Evidentemente que na era contemporânea nem tudo aquilo que está vinculado
aos meios de comunicação de massa deve ser encarado automaticamente enquanto
alienação, basta lembrarmo-nos por exemplo de que o universo da música pop já
revelou exemplares manifestações de crítica e de revolta: Do Rock ao Rap. Mas
levando em conta que isto são exemplos raros e que pendem cada vez mais para a
sua neutralização através do consumo, como definir esta forma de resistência a
que podemos designar de arte revolucionária? Tal conceituação abrange um quadro
plural, ambíguo, muitas vezes aberto a mal entendidos e até mesmo a negação da
arte enquanto expressão revolucionária. Seria precipitado supor que arte
revolucionária é tão somente aquela que fala de idéias políticas. Sem dúvida
que a arte pode tematizar a vida política como nos demonstra uma série de
exemplos históricos. Entretanto a arte em si mesma, pelo seu material sensível
irredutível a conceitos( que não podem se impor á priori na criação sem violar
a própria arte) designa também a insurreição do universo interior do individuo
contra uma realidade intolerável. É na liberação do inconsciente que o desejo a
ser compartilhado entre os homens na experiência estética, pode fazer da arte
livre e solta uma força naturalmente subversiva, que pela sua violência pode
ser mais eficiente do que uma arte explicativa.

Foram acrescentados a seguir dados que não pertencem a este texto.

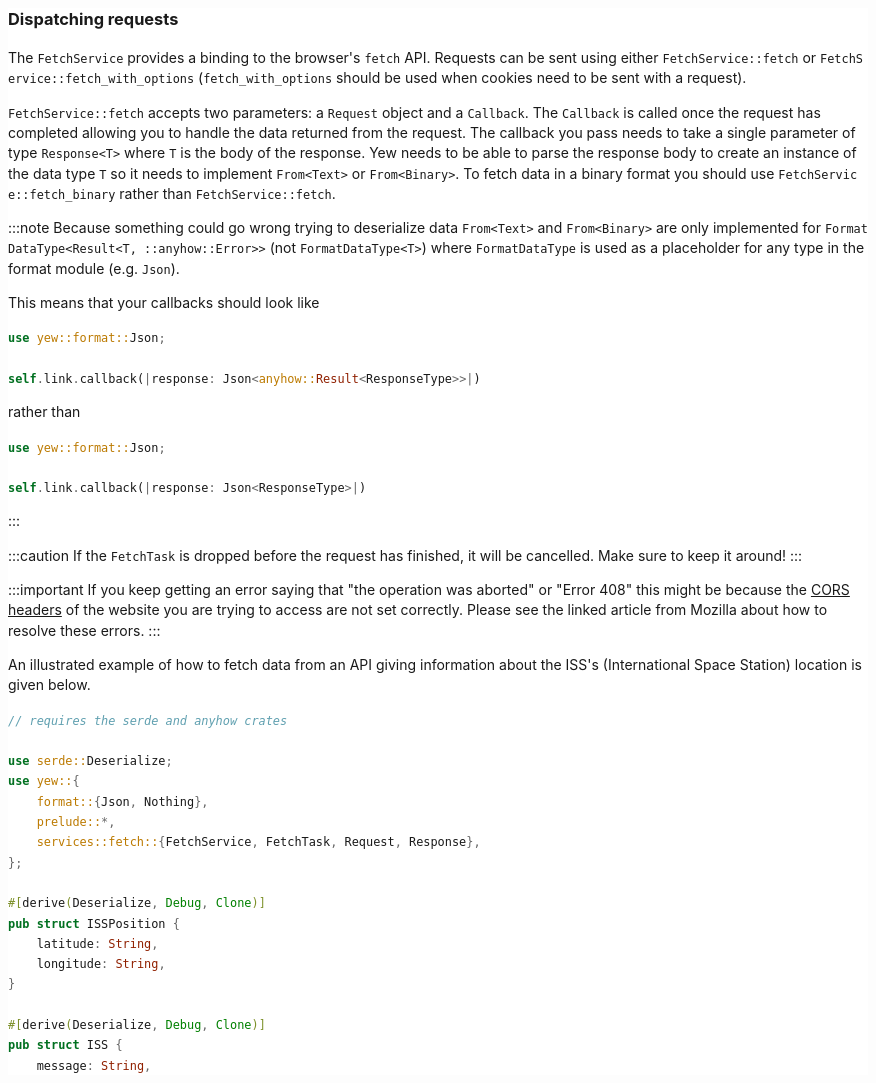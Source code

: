 ### Dispatching requests
The `FetchService` provides a binding to the browser's `fetch` API. Requests can be sent using 
either `FetchService::fetch` or `FetchService::fetch_with_options` (`fetch_with_options` should be 
used when cookies need to be sent with a request).

`FetchService::fetch` accepts two parameters: a `Request` object and a `Callback`. The `Callback` is
called once the request has completed allowing you to handle the data returned from the request.
The callback you pass needs to take a single parameter of type `Response<T>` where `T` is the body
of the response. Yew needs to be able to parse the response body to create an instance of the data
type `T` so it needs to implement `From<Text>` or `From<Binary>`. To fetch data in a binary format
you should use `FetchService::fetch_binary` rather than `FetchService::fetch`.

:::note
Because something could go wrong trying to deserialize data `From<Text>` and `From<Binary>` are only 
implemented for `FormatDataType<Result<T, ::anyhow::Error>>` (not `FormatDataType<T>`) where 
`FormatDataType` is used as a placeholder for any type in the format module (e.g. `Json`).

This means that your callbacks should look like
```rust
use yew::format::Json;

self.link.callback(|response: Json<anyhow::Result<ResponseType>>|)
```
rather than
```rust
use yew::format::Json;

self.link.callback(|response: Json<ResponseType>|)
```
:::

:::caution
If the `FetchTask` is dropped before the request has finished, it will be cancelled.
Make sure to keep it around!
:::

:::important
If you keep getting an error saying that "the operation was aborted" or "Error 408" this might be 
because the [CORS headers](https://developer.mozilla.org/en-US/docs/Web/HTTP/CORS) of the website 
you are trying to access are not set correctly. Please see the linked article from Mozilla about
how to resolve these errors.
:::

An illustrated example of how to fetch data from an API giving information about the ISS's 
(International Space Station) location is given below.

```rust
// requires the serde and anyhow crates

use serde::Deserialize;
use yew::{
    format::{Json, Nothing},
    prelude::*,
    services::fetch::{FetchService, FetchTask, Request, Response},
};

#[derive(Deserialize, Debug, Clone)]
pub struct ISSPosition {
    latitude: String,
    longitude: String,
}

#[derive(Deserialize, Debug, Clone)]
pub struct ISS {
    message: String,
```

De qualquer modo, exteriorizando o desejo ou abordando objetivamente a
realidade, para a arte ser verdadeiramente revolucionária é preciso que nenhuma
forma de controle e nenhum imperativo externo a descaracterize. Portanto, remetendo-se
as idéias de André Breton e Leon Trotski no clássico Manifesto por uma arte revolucionária independente(1938), a arte
que se opõem a sociedade estabelecida deve ser independente. Tal condição é
imprescindível para que a arte não seja alvo da histórica cooptação envolvendo
artistas e movimentos para servirem ao Estado totalitário(fascista, stalinista
e teocrático) e a Indústria cultural(hoje mais do que nunca inseparável das
democracias burguesas).

As relações entre Arte e Revolução devem ser precisadas não enquanto
reflexo ou submissão da primeira a segunda, mas enquanto um amplo processo que
atende ao desejo de transformação social. Neste processo, independentemente do
modelo de Revolução política em questão, a oposição artística revela um papel
específico, autônomo, de fazer da imaginação um levante contra a realidade e
exigir ao homem que ele viva de acordo com o seu próprio desejo, na sua
totalidade(a arte tem por tarefa restituir o homem consigo mesmo).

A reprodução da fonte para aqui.